Disk Layout

Disk Layout

Originally, you could only get four partitions on a hard disk. Though this was not a major issue at first, as people got larger hard disks, there was a greater need to break things down in a certain structure. In addition, certain OSes needed a separate space on which to swap. If you had one partition for your root file system, one for swap, one for user information, and one for common data, you would have just run out.

To solve the problem and still maintain backward compatibility, DOS-based machines were able to create an extended partition that contained logical partitions within it. Other systems, like SCO, allow you to have multiple file systems within a single partition to overcome the limitation.

To be able to access data on your hard disk, there has to be some pre-defined structure. Without structure, the unorganized data end up looking like my desk, where there are several piles of papers that I have to look though to find what I am looking for. Instead, the layout of a hard disk follows a very consistent pattern so consistent that it is even possible for different operating systems to share the hard disk.

Basic to this structure is the concept of a partition. A partition defines a portion of the hard disk to be used by one operating system or another. The partition can be any size, even the entire hard disk. Near the very beginning of the disk is the partition table. The partition table is only 512 bytes but can still define where each partition begins and how large it is. In addition, the partition table indicates which of the partitions is active. This decides which partition the system should go to when looking for an operating system to boot. The partition table is outside of any partition.
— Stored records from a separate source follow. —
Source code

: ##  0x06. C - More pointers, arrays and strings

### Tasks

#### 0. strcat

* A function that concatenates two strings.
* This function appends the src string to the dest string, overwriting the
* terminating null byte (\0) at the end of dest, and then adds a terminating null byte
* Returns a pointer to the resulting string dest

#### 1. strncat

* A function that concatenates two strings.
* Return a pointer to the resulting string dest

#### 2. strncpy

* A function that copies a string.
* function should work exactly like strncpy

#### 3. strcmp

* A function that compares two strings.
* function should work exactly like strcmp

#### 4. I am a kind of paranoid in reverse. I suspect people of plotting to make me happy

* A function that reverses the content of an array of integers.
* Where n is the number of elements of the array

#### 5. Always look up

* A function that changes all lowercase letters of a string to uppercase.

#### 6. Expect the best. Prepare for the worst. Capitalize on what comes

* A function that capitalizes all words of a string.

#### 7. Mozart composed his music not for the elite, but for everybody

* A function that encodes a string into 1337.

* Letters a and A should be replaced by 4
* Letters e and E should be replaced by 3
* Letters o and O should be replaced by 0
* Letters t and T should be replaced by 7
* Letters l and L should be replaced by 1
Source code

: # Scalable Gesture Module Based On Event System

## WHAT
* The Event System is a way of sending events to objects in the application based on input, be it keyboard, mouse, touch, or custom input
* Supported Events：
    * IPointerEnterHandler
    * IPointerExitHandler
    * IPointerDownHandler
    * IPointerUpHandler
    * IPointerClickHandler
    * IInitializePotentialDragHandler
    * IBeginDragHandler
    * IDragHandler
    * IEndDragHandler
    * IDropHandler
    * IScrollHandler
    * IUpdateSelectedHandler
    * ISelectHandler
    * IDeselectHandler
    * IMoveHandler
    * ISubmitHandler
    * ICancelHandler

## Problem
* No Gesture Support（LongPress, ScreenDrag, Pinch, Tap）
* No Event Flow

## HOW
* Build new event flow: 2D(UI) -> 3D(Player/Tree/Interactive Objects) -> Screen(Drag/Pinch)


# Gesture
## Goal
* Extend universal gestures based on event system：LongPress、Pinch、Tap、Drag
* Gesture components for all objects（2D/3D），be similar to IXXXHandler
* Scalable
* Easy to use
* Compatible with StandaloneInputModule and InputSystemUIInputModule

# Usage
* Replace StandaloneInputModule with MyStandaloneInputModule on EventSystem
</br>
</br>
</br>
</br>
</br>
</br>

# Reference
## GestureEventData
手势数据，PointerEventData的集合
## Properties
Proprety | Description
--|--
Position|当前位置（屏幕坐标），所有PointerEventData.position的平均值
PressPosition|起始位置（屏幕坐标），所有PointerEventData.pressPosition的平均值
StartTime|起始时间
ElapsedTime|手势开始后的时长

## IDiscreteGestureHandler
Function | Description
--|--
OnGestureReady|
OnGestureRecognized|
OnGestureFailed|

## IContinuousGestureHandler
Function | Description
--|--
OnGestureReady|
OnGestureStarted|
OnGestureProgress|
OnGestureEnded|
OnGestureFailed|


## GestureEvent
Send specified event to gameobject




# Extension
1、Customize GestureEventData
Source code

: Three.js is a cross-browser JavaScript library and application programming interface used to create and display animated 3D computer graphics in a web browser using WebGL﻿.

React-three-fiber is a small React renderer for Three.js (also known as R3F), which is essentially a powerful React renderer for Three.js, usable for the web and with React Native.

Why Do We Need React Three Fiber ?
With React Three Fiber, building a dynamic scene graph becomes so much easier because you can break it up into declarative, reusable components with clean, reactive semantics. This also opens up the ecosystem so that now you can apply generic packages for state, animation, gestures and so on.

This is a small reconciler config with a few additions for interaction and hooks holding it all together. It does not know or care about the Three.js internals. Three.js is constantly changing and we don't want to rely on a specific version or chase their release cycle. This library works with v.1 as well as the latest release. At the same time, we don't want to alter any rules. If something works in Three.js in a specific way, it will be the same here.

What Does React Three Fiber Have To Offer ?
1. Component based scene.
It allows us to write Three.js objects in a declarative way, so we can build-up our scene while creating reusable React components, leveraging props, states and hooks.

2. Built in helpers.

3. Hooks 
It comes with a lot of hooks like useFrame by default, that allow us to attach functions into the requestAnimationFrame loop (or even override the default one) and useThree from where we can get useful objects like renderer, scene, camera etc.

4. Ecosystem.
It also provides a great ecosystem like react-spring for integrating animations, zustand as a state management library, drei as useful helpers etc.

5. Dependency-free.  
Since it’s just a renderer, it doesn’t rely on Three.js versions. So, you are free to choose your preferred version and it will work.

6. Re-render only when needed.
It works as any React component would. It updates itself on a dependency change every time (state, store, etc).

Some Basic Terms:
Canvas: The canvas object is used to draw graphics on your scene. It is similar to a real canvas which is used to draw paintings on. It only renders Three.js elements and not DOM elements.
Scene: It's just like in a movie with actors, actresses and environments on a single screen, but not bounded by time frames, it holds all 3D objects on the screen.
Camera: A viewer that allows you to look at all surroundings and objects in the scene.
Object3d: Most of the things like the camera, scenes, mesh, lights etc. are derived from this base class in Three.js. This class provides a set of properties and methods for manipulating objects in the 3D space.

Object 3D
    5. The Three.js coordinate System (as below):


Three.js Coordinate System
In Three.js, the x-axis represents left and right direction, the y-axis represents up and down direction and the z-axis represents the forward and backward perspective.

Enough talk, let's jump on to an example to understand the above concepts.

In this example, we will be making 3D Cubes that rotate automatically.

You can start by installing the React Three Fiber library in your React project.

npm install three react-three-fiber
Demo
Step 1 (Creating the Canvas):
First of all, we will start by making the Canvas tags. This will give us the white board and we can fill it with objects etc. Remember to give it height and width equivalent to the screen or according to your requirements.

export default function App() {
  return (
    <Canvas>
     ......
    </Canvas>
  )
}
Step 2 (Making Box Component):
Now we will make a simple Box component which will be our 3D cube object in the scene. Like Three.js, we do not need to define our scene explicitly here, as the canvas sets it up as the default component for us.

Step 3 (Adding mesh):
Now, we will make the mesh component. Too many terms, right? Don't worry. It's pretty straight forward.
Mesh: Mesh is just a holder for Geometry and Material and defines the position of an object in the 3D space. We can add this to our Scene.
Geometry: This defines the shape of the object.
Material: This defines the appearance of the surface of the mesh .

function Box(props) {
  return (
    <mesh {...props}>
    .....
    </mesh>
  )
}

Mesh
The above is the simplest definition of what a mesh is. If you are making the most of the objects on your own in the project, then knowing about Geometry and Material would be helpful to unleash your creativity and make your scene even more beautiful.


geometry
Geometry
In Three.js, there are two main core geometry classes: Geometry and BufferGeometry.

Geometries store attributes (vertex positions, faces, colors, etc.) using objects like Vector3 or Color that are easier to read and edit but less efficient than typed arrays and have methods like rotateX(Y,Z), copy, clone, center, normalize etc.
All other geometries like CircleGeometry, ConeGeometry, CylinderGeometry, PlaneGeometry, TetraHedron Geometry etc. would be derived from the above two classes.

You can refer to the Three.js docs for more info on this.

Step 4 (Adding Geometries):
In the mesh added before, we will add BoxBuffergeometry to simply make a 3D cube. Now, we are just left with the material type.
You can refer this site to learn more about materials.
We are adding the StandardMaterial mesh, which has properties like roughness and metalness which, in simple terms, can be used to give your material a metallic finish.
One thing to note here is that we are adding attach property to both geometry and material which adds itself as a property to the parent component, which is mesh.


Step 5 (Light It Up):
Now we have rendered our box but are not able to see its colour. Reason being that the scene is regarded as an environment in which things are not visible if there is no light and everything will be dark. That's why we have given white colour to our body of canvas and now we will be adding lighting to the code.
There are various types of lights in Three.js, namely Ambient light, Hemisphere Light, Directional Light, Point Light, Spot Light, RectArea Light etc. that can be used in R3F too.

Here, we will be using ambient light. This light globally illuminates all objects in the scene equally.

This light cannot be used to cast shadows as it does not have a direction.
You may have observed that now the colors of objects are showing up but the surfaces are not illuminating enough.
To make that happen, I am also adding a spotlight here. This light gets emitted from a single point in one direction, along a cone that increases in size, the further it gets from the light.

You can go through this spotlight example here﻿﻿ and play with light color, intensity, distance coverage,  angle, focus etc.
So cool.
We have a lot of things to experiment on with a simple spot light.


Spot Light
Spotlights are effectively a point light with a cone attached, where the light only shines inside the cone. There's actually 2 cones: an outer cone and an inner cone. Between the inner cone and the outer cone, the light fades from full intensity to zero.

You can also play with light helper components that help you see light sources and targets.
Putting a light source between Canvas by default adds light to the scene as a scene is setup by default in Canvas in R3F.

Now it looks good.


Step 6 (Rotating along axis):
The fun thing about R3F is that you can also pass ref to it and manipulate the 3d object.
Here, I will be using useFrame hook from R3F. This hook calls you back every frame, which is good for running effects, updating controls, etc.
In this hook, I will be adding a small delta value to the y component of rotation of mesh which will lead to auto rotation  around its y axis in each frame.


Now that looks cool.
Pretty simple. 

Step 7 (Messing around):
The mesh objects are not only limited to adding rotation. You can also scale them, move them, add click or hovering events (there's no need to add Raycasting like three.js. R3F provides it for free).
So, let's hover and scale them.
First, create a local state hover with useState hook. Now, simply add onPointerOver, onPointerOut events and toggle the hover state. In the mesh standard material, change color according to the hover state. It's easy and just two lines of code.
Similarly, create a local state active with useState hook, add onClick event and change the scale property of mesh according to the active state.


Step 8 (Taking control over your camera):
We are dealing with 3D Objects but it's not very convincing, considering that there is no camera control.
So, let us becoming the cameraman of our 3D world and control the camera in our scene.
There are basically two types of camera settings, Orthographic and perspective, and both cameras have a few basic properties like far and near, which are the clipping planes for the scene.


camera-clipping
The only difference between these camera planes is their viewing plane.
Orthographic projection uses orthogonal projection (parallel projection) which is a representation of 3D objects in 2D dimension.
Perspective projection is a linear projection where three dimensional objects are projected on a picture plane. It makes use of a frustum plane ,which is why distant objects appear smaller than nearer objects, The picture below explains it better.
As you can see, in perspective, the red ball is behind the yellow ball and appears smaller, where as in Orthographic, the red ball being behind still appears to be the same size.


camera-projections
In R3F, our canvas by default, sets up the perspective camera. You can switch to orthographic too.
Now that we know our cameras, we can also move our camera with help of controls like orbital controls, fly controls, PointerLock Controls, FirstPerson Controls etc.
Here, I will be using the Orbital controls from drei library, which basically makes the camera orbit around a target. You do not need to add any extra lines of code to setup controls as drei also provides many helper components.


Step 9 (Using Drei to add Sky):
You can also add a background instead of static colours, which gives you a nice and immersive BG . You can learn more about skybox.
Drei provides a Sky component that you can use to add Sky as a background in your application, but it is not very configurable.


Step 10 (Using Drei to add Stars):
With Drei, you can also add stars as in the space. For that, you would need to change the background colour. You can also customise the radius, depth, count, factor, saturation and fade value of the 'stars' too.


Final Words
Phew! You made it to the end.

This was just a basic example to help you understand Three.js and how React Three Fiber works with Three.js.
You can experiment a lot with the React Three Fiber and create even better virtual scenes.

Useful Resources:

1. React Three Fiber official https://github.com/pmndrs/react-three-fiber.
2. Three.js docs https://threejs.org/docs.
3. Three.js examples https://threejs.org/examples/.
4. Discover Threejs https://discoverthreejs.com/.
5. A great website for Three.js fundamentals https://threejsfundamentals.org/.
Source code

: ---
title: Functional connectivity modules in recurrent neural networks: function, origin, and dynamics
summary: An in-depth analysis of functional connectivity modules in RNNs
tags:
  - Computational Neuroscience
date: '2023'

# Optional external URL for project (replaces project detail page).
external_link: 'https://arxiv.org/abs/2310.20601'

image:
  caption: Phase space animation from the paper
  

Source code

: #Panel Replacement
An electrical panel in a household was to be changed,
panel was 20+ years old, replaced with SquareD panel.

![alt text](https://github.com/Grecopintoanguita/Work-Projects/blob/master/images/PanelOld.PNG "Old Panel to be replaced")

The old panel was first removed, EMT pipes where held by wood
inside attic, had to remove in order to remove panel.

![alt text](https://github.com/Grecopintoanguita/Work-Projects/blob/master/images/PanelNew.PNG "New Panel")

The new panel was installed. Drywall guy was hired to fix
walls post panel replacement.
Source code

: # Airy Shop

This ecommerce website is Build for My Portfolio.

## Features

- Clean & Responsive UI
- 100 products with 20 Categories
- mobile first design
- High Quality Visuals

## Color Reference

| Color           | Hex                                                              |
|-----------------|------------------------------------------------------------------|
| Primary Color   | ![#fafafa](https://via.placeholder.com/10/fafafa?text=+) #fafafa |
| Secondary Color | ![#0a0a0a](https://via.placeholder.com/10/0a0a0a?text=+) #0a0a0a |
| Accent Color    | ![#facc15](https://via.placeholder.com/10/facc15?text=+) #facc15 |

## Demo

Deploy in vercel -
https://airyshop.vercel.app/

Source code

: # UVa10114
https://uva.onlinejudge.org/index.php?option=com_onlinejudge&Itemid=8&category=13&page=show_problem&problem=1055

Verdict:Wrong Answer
Once the system has determined which partition is active, the CPU knows to go to the very first block of data within that partition and begin executing the instructions there. However, if LILO is setup to run out of your master boot block, it doesn’t care about the active partition. It does what you tell it.

Typically, special control structures that impose an additional structure are created at the beginning of the partition. This structure makes the partition a file system.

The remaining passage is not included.